Problem description :: Leaving all pictures aside, write out the records below precisely as given.

(Beginning of Data provided)

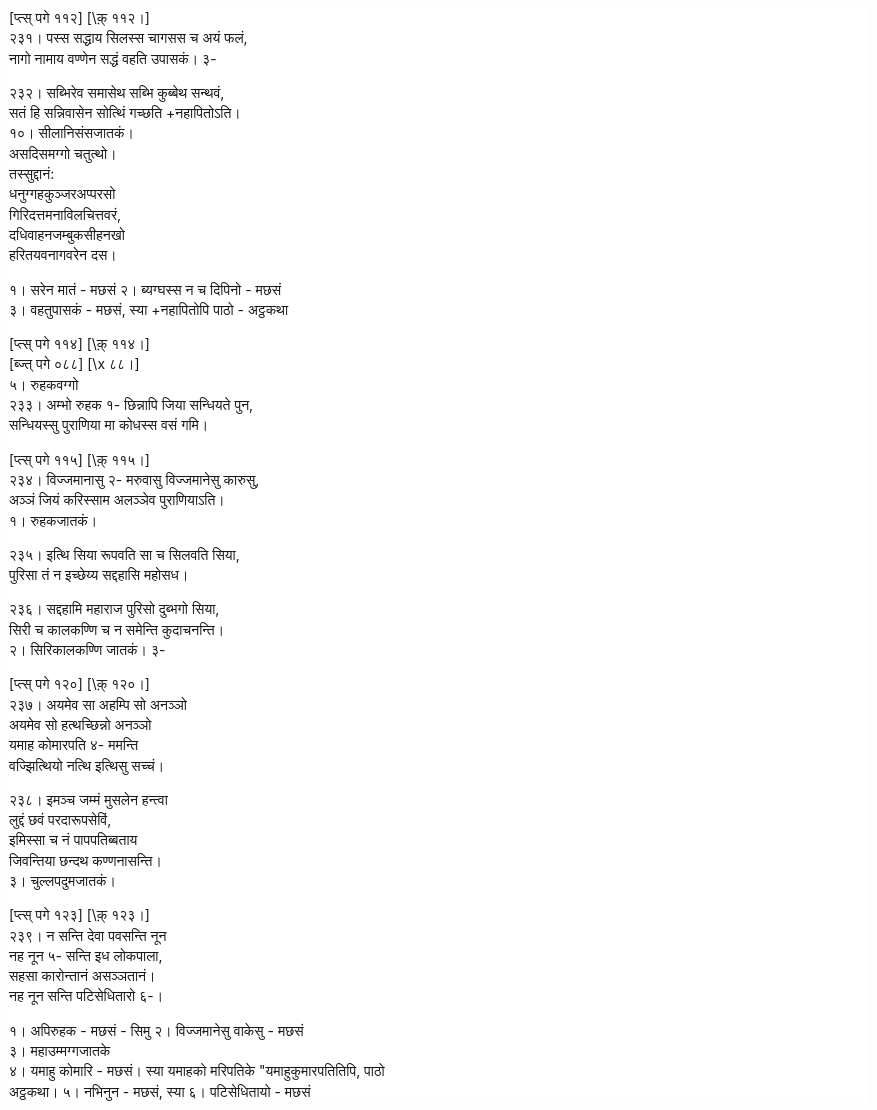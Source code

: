 [प्त्स् पगे ११२] [\क़् ११२।]       
२३१। पस्स सद्धाय सिलस्स चागसस च अयं फलं,   
नागो नामाय वण्णेन सद्धं वहति उपासकं। ३-  
    
२३२। सब्भिरेव समासेथ सब्भि कुब्बेथ सन्थवं,   
सतं हि सन्निवासेन सोत्थिं गच्छति +नहापितोऽति।   
१०। सीलानिसंसजातकं।   
असदिसमग्गो चतुत्थो।   
तस्सुद्दानं:   
धनुग्गहकुञ्जरअप्परसो  
गिरिदत्तमनाविलचित्तवरं,   
दधिवाहनजम्बुकसीहनखो  
हरितयवनागवरेन दस।   
    
१। सरेन मातं - मछसं २। ब्यग्घस्स न च दिपिनो - मछसं  
३। वहतुपासकं - मछसं, स्या +नहापितोपि पाठो - अट्ठकथा  
    
[प्त्स् पगे ११४] [\क़् ११४।]       
[ब्ज्त् पगे ०८८] [\x ८८।]       
५। रुहकवग्गो  
२३३। अम्भो रुहक १- छिन्नापि जिया सन्धियते पुन,   
सन्धियस्सु पुराणिया मा कोधस्स वसं गमि।   
    
[प्त्स् पगे ११५] [\क़् ११५।]       
२३४। विज्जमानासु २- मरुवासु विज्जमानेसु कारुसु,   
अञ्ञं जियं करिस्साम अलञ्ञेव पुराणियाऽति।   
१। रुहकजातकं।   
    
२३५। इत्थि सिया रूपवति सा च सिलवति सिया,   
पुरिसा तं न इच्छेय्य सद्दहासि महोसध।   
    
२३६। सद्दहामि महाराज पुरिसो दुब्भगो सिया,   
सिरी च कालकण्णि च न समेन्ति कुदाचनन्ति।   
२। सिरिकालकण्णि जातकं। ३-  
    
[प्त्स् पगे १२०] [\क़् १२०।]       
२३७। अयमेव सा अहम्पि सो अनञ्ञो  
अयमेव सो हत्थच्छिन्नो अनञ्ञो  
यमाह कोमारपति ४- ममन्ति  
वज्झित्थियो नत्थि इत्थिसु सच्चं।   
    
२३८। इमञ्च जम्मं मुसलेन हन्त्वा  
लुद्दं छवं परदारूपसेविं,   
इमिस्सा च नं पापपतिब्बताय  
जिवन्तिया छन्दथ कण्णनासन्ति।   
३। चुल्लपदुमजातकं।   
    
[प्त्स् पगे १२३] [\क़् १२३।]       
२३९। न सन्ति देवा पवसन्ति नून  
नह नून ५- सन्ति इध लोकपाला,   
सहसा कारोन्तानं असञ्ञतानं।   
नह नून सन्ति पटिसेधितारो ६-।   
    
१। अपिरुहक - मछसं - सिमु २। विज्जमानेसु वाकेसु - मछसं  
३। महाउम्मग्गजातके  
४। यमाहु कोमारि - मछसं। स्या यमाहको मरिपतिके "यमाहुकुमारपतितिपि, पाठो  
अट्ठकथा। ५। नभिनुन - मछसं, स्या ६। पटिसेधितायो - मछसं  
    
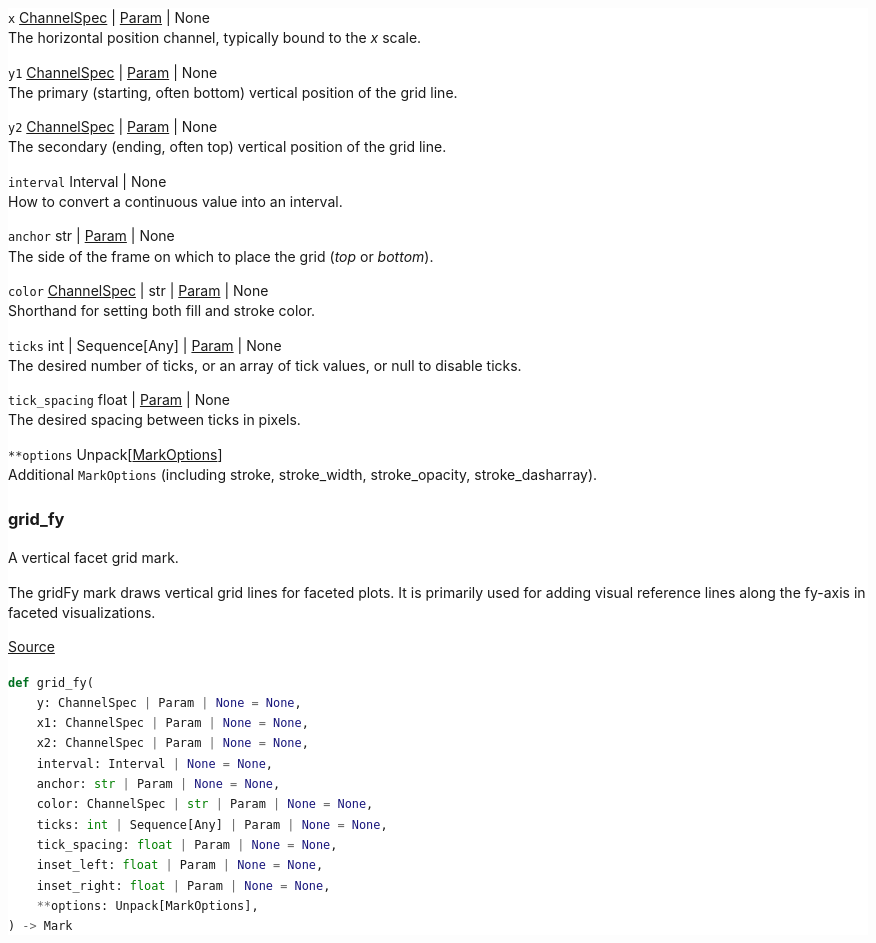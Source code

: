 `x` [ChannelSpec](inspect_viz.mark.qmd#channelspec) \| [Param](inspect_viz.qmd#param) \| None  
The horizontal position channel, typically bound to the *x* scale.

`y1` [ChannelSpec](inspect_viz.mark.qmd#channelspec) \| [Param](inspect_viz.qmd#param) \| None  
The primary (starting, often bottom) vertical position of the grid line.

`y2` [ChannelSpec](inspect_viz.mark.qmd#channelspec) \| [Param](inspect_viz.qmd#param) \| None  
The secondary (ending, often top) vertical position of the grid line.

`interval` Interval \| None  
How to convert a continuous value into an interval.

`anchor` str \| [Param](inspect_viz.qmd#param) \| None  
The side of the frame on which to place the grid (*top* or *bottom*).

`color` [ChannelSpec](inspect_viz.mark.qmd#channelspec) \| str \| [Param](inspect_viz.qmd#param) \| None  
Shorthand for setting both fill and stroke color.

`ticks` int \| Sequence\[Any\] \| [Param](inspect_viz.qmd#param) \| None  
The desired number of ticks, or an array of tick values, or null to
disable ticks.

`tick_spacing` float \| [Param](inspect_viz.qmd#param) \| None  
The desired spacing between ticks in pixels.

`**options` Unpack\[[MarkOptions](inspect_viz.mark.qmd#markoptions)\]  
Additional `MarkOptions` (including stroke, stroke_width,
stroke_opacity, stroke_dasharray).

### grid_fy

A vertical facet grid mark.

The gridFy mark draws vertical grid lines for faceted plots. It is
primarily used for adding visual reference lines along the fy-axis in
faceted visualizations.

[Source](https://github.com/meridianlabs-ai/inspect_viz/blob/4f22634e35c5dd4410d75f3db2210791c92d61f9/src/inspect_viz/mark/_grid.py#L155)

``` python
def grid_fy(
    y: ChannelSpec | Param | None = None,
    x1: ChannelSpec | Param | None = None,
    x2: ChannelSpec | Param | None = None,
    interval: Interval | None = None,
    anchor: str | Param | None = None,
    color: ChannelSpec | str | Param | None = None,
    ticks: int | Sequence[Any] | Param | None = None,
    tick_spacing: float | Param | None = None,
    inset_left: float | Param | None = None,
    inset_right: float | Param | None = None,
    **options: Unpack[MarkOptions],
) -> Mark
```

(End of Data provided)

Answer box ::
Source code

: [प्त्स् पगे ११२] [\क़् ११२।]       
२३१। पस्स सद्धाय सिलस्स चागसस च अयं फलं,   
नागो नामाय वण्णेन सद्धं वहति उपासकं। ३-  
    
२३२। सब्भिरेव समासेथ सब्भि कुब्बेथ सन्थवं,   
सतं हि सन्निवासेन सोत्थिं गच्छति +नहापितोऽति।   
१०। सीलानिसंसजातकं।   
असदिसमग्गो चतुत्थो।   
तस्सुद्दानं:   
धनुग्गहकुञ्जरअप्परसो  
गिरिदत्तमनाविलचित्तवरं,   
दधिवाहनजम्बुकसीहनखो  
हरितयवनागवरेन दस।   
    
१। सरेन मातं - मछसं २। ब्यग्घस्स न च दिपिनो - मछसं  
३। वहतुपासकं - मछसं, स्या +नहापितोपि पाठो - अट्ठकथा  
    
[प्त्स् पगे ११४] [\क़् ११४।]       
[ब्ज्त् पगे ०८८] [\x ८८।]       
५। रुहकवग्गो  
२३३। अम्भो रुहक १- छिन्नापि जिया सन्धियते पुन,   
सन्धियस्सु पुराणिया मा कोधस्स वसं गमि।   
    
[प्त्स् पगे ११५] [\क़् ११५।]       
२३४। विज्जमानासु २- मरुवासु विज्जमानेसु कारुसु,   
अञ्ञं जियं करिस्साम अलञ्ञेव पुराणियाऽति।   
१। रुहकजातकं।   
    
२३५। इत्थि सिया रूपवति सा च सिलवति सिया,   
पुरिसा तं न इच्छेय्य सद्दहासि महोसध।   
    
२३६। सद्दहामि महाराज पुरिसो दुब्भगो सिया,   
सिरी च कालकण्णि च न समेन्ति कुदाचनन्ति।   
२। सिरिकालकण्णि जातकं। ३-  
    
[प्त्स् पगे १२०] [\क़् १२०।]       
२३७। अयमेव सा अहम्पि सो अनञ्ञो  
अयमेव सो हत्थच्छिन्नो अनञ्ञो  
यमाह कोमारपति ४- ममन्ति  
वज्झित्थियो नत्थि इत्थिसु सच्चं।   
    
२३८। इमञ्च जम्मं मुसलेन हन्त्वा  
लुद्दं छवं परदारूपसेविं,   
इमिस्सा च नं पापपतिब्बताय  
जिवन्तिया छन्दथ कण्णनासन्ति।   
३। चुल्लपदुमजातकं।   
    
[प्त्स् पगे १२३] [\क़् १२३।]       
२३९। न सन्ति देवा पवसन्ति नून  
नह नून ५- सन्ति इध लोकपाला,   
सहसा कारोन्तानं असञ्ञतानं।   
नह नून सन्ति पटिसेधितारो ६-।   
    
१। अपिरुहक - मछसं - सिमु २। विज्जमानेसु वाकेसु - मछसं  
३। महाउम्मग्गजातके  
४। यमाहु कोमारि - मछसं। स्या यमाहको मरिपतिके "यमाहुकुमारपतितिपि, पाठो  
अट्ठकथा। ५। नभिनुन - मछसं, स्या ६। पटिसेधितायो - मछसं  
    
Source code

: `x` [ChannelSpec](inspect_viz.mark.qmd#channelspec) \| [Param](inspect_viz.qmd#param) \| None  
The horizontal position channel, typically bound to the *x* scale.

`y1` [ChannelSpec](inspect_viz.mark.qmd#channelspec) \| [Param](inspect_viz.qmd#param) \| None  
The primary (starting, often bottom) vertical position of the grid line.

`y2` [ChannelSpec](inspect_viz.mark.qmd#channelspec) \| [Param](inspect_viz.qmd#param) \| None  
The secondary (ending, often top) vertical position of the grid line.

`interval` Interval \| None  
How to convert a continuous value into an interval.

`anchor` str \| [Param](inspect_viz.qmd#param) \| None  
The side of the frame on which to place the grid (*top* or *bottom*).

`color` [ChannelSpec](inspect_viz.mark.qmd#channelspec) \| str \| [Param](inspect_viz.qmd#param) \| None  
Shorthand for setting both fill and stroke color.

`ticks` int \| Sequence\[Any\] \| [Param](inspect_viz.qmd#param) \| None  
The desired number of ticks, or an array of tick values, or null to
disable ticks.

`tick_spacing` float \| [Param](inspect_viz.qmd#param) \| None  
The desired spacing between ticks in pixels.

`**options` Unpack\[[MarkOptions](inspect_viz.mark.qmd#markoptions)\]  
Additional `MarkOptions` (including stroke, stroke_width,
stroke_opacity, stroke_dasharray).

### grid_fy

A vertical facet grid mark.

The gridFy mark draws vertical grid lines for faceted plots. It is
primarily used for adding visual reference lines along the fy-axis in
faceted visualizations.

[Source](https://github.com/meridianlabs-ai/inspect_viz/blob/4f22634e35c5dd4410d75f3db2210791c92d61f9/src/inspect_viz/mark/_grid.py#L155)

``` python
def grid_fy(
    y: ChannelSpec | Param | None = None,
    x1: ChannelSpec | Param | None = None,
    x2: ChannelSpec | Param | None = None,
    interval: Interval | None = None,
    anchor: str | Param | None = None,
    color: ChannelSpec | str | Param | None = None,
    ticks: int | Sequence[Any] | Param | None = None,
    tick_spacing: float | Param | None = None,
    inset_left: float | Param | None = None,
    inset_right: float | Param | None = None,
    **options: Unpack[MarkOptions],
) -> Mark
```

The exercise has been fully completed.